** What needs to be done **
Exclude the pictures, then copy all remaining records exactly.

** Supplied data **
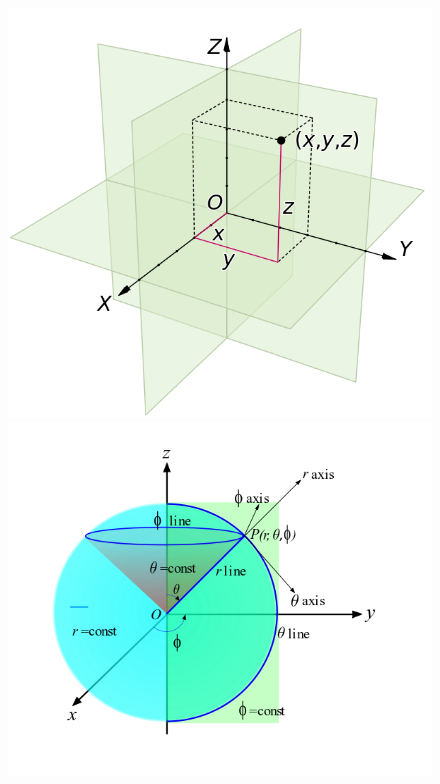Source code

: \documentclass{article}
\theoremstyle{definition}
\begin{document}
\begin{figure}[h!]
	\centering
	\includegraphics[scale=0.2]{gr-fig-4a.png}
	\includegraphics[scale=0.25]{gr-fig-4b.png}

\end{figure}
\end{document}
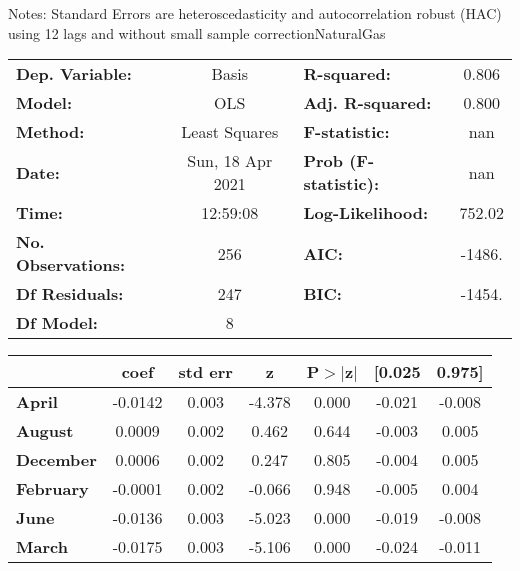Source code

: Notes: \newline
 [1] Standard Errors are heteroscedasticity and autocorrelation robust (HAC) using 12 lags and without small sample correctionNaturalGas\begin{center}
\begin{tabular}{lclc}
\toprule
\textbf{Dep. Variable:}    &      Basis       & \textbf{  R-squared:         } &     0.806   \\
\textbf{Model:}            &       OLS        & \textbf{  Adj. R-squared:    } &     0.800   \\
\textbf{Method:}           &  Least Squares   & \textbf{  F-statistic:       } &       nan   \\
\textbf{Date:}             & Sun, 18 Apr 2021 & \textbf{  Prob (F-statistic):} &      nan    \\
\textbf{Time:}             &     12:59:08     & \textbf{  Log-Likelihood:    } &    752.02   \\
\textbf{No. Observations:} &         256      & \textbf{  AIC:               } &    -1486.   \\
\textbf{Df Residuals:}     &         247      & \textbf{  BIC:               } &    -1454.   \\
\textbf{Df Model:}         &           8      & \textbf{                     } &             \\
\bottomrule
\end{tabular}
\begin{tabular}{lcccccc}
                  & \textbf{coef} & \textbf{std err} & \textbf{z} & \textbf{P$> |$z$|$} & \textbf{[0.025} & \textbf{0.975]}  \\
\midrule
\textbf{April}    &      -0.0142  &        0.003     &    -4.378  &         0.000        &       -0.021    &       -0.008     \\
\textbf{August}   &       0.0009  &        0.002     &     0.462  &         0.644        &       -0.003    &        0.005     \\
\textbf{December} &       0.0006  &        0.002     &     0.247  &         0.805        &       -0.004    &        0.005     \\
\textbf{February} &      -0.0001  &        0.002     &    -0.066  &         0.948        &       -0.005    &        0.004     \\
\textbf{June}     &      -0.0136  &        0.003     &    -5.023  &         0.000        &       -0.019    &       -0.008     \\
\textbf{March}    &      -0.0175  &        0.003     &    -5.106  &         0.000        &       -0.024    &       -0.011     \\

\end{tabular}
\end{center}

** Reply **
Source code

: \documentclass{article}
\theoremstyle{definition}
\begin{document}
\begin{figure}[h!]
	\centering
	\includegraphics[scale=0.2]{gr-fig-4a.png}
	\includegraphics[scale=0.25]{gr-fig-4b.png}

\end{figure}
\end{document}
Source code

: Notes: \newline
 [1] Standard Errors are heteroscedasticity and autocorrelation robust (HAC) using 12 lags and without small sample correctionNaturalGas\begin{center}
\begin{tabular}{lclc}
\toprule
\textbf{Dep. Variable:}    &      Basis       & \textbf{  R-squared:         } &     0.806   \\
\textbf{Model:}            &       OLS        & \textbf{  Adj. R-squared:    } &     0.800   \\
\textbf{Method:}           &  Least Squares   & \textbf{  F-statistic:       } &       nan   \\
\textbf{Date:}             & Sun, 18 Apr 2021 & \textbf{  Prob (F-statistic):} &      nan    \\
\textbf{Time:}             &     12:59:08     & \textbf{  Log-Likelihood:    } &    752.02   \\
\textbf{No. Observations:} &         256      & \textbf{  AIC:               } &    -1486.   \\
\textbf{Df Residuals:}     &         247      & \textbf{  BIC:               } &    -1454.   \\
\textbf{Df Model:}         &           8      & \textbf{                     } &             \\
\bottomrule
\end{tabular}
\begin{tabular}{lcccccc}
                  & \textbf{coef} & \textbf{std err} & \textbf{z} & \textbf{P$> |$z$|$} & \textbf{[0.025} & \textbf{0.975]}  \\
\midrule
\textbf{April}    &      -0.0142  &        0.003     &    -4.378  &         0.000        &       -0.021    &       -0.008     \\
\textbf{August}   &       0.0009  &        0.002     &     0.462  &         0.644        &       -0.003    &        0.005     \\
\textbf{December} &       0.0006  &        0.002     &     0.247  &         0.805        &       -0.004    &        0.005     \\
\textbf{February} &      -0.0001  &        0.002     &    -0.066  &         0.948        &       -0.005    &        0.004     \\
\textbf{June}     &      -0.0136  &        0.003     &    -5.023  &         0.000        &       -0.019    &       -0.008     \\
\textbf{March}    &      -0.0175  &        0.003     &    -5.106  &         0.000        &       -0.024    &       -0.011     \\

\end{tabular}
\end{center}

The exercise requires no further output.